(Saved entries)
>>>>

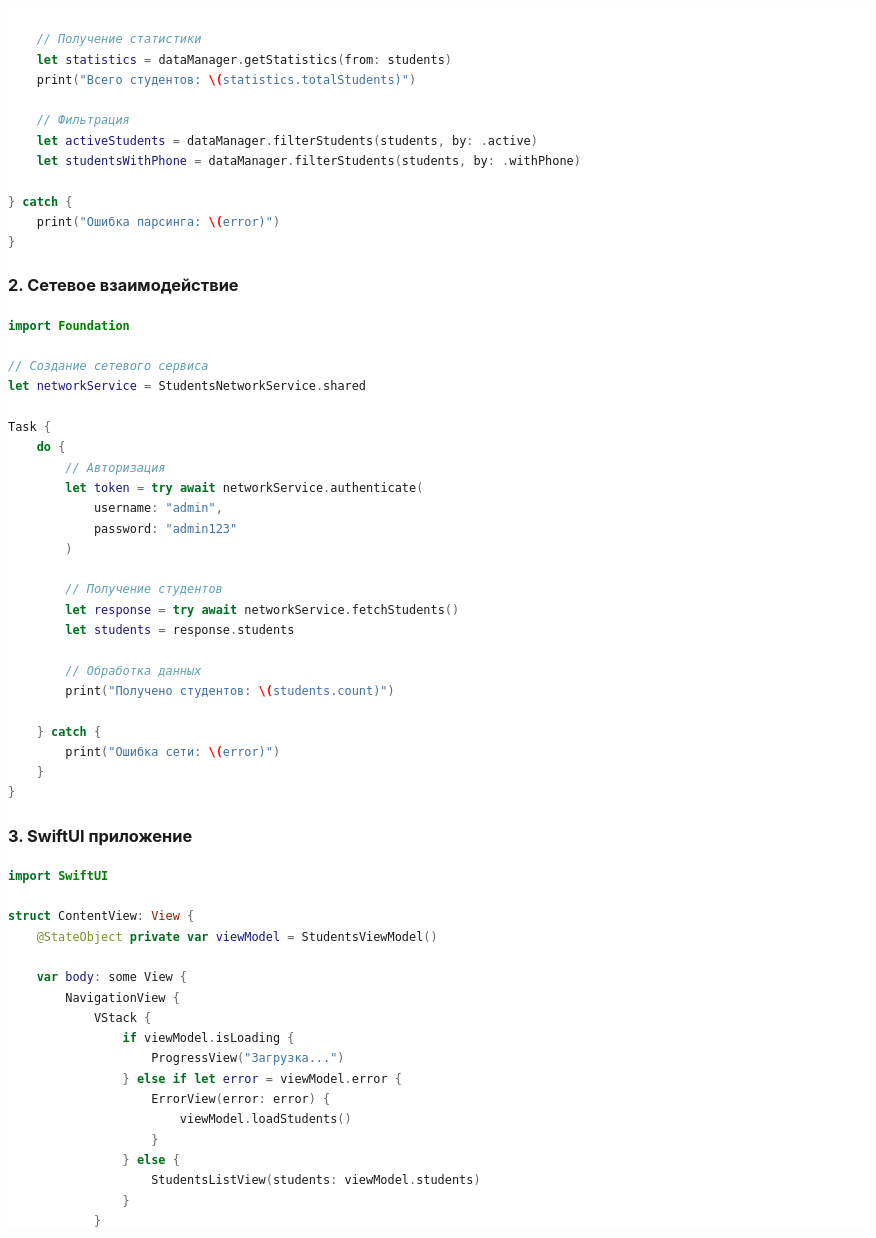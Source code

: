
 ```swift
    
    // Получение статистики
    let statistics = dataManager.getStatistics(from: students)
    print("Всего студентов: \(statistics.totalStudents)")
    
    // Фильтрация
    let activeStudents = dataManager.filterStudents(students, by: .active)
    let studentsWithPhone = dataManager.filterStudents(students, by: .withPhone)
    
} catch {
    print("Ошибка парсинга: \(error)")
}
```

### 2. Сетевое взаимодействие

```swift
import Foundation

// Создание сетевого сервиса
let networkService = StudentsNetworkService.shared

Task {
    do {
        // Авторизация
        let token = try await networkService.authenticate(
            username: "admin",
            password: "admin123"
        )
        
        // Получение студентов
        let response = try await networkService.fetchStudents()
        let students = response.students
        
        // Обработка данных
        print("Получено студентов: \(students.count)")
        
    } catch {
        print("Ошибка сети: \(error)")
    }
}
```

### 3. SwiftUI приложение

```swift
import SwiftUI

struct ContentView: View {
    @StateObject private var viewModel = StudentsViewModel()
    
    var body: some View {
        NavigationView {
            VStack {
                if viewModel.isLoading {
                    ProgressView("Загрузка...")
                } else if let error = viewModel.error {
                    ErrorView(error: error) {
                        viewModel.loadStudents()
                    }
                } else {
                    StudentsListView(students: viewModel.students)
                }
            }
```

<<<<

• YOUR INSTRUCTIONS:
From the first line to the last, reproduce the records above exactly and skip the pictures.

• PROBLEM SOLUTION:
Source code

:
 ```swift
    
    // Получение статистики
    let statistics = dataManager.getStatistics(from: students)
    print("Всего студентов: \(statistics.totalStudents)")
    
    // Фильтрация
    let activeStudents = dataManager.filterStudents(students, by: .active)
    let studentsWithPhone = dataManager.filterStudents(students, by: .withPhone)
    
} catch {
    print("Ошибка парсинга: \(error)")
}
```

### 2. Сетевое взаимодействие

```swift
import Foundation

// Создание сетевого сервиса
let networkService = StudentsNetworkService.shared

Task {
    do {
        // Авторизация
        let token = try await networkService.authenticate(
            username: "admin",
            password: "admin123"
        )
        
        // Получение студентов
        let response = try await networkService.fetchStudents()
        let students = response.students
        
        // Обработка данных
        print("Получено студентов: \(students.count)")
        
    } catch {
        print("Ошибка сети: \(error)")
    }
}
```

### 3. SwiftUI приложение

```swift
import SwiftUI

struct ContentView: View {
    @StateObject private var viewModel = StudentsViewModel()
    
    var body: some View {
        NavigationView {
            VStack {
                if viewModel.isLoading {
                    ProgressView("Загрузка...")
                } else if let error = viewModel.error {
                    ErrorView(error: error) {
                        viewModel.loadStudents()
                    }
                } else {
                    StudentsListView(students: viewModel.students)
                }
            }
```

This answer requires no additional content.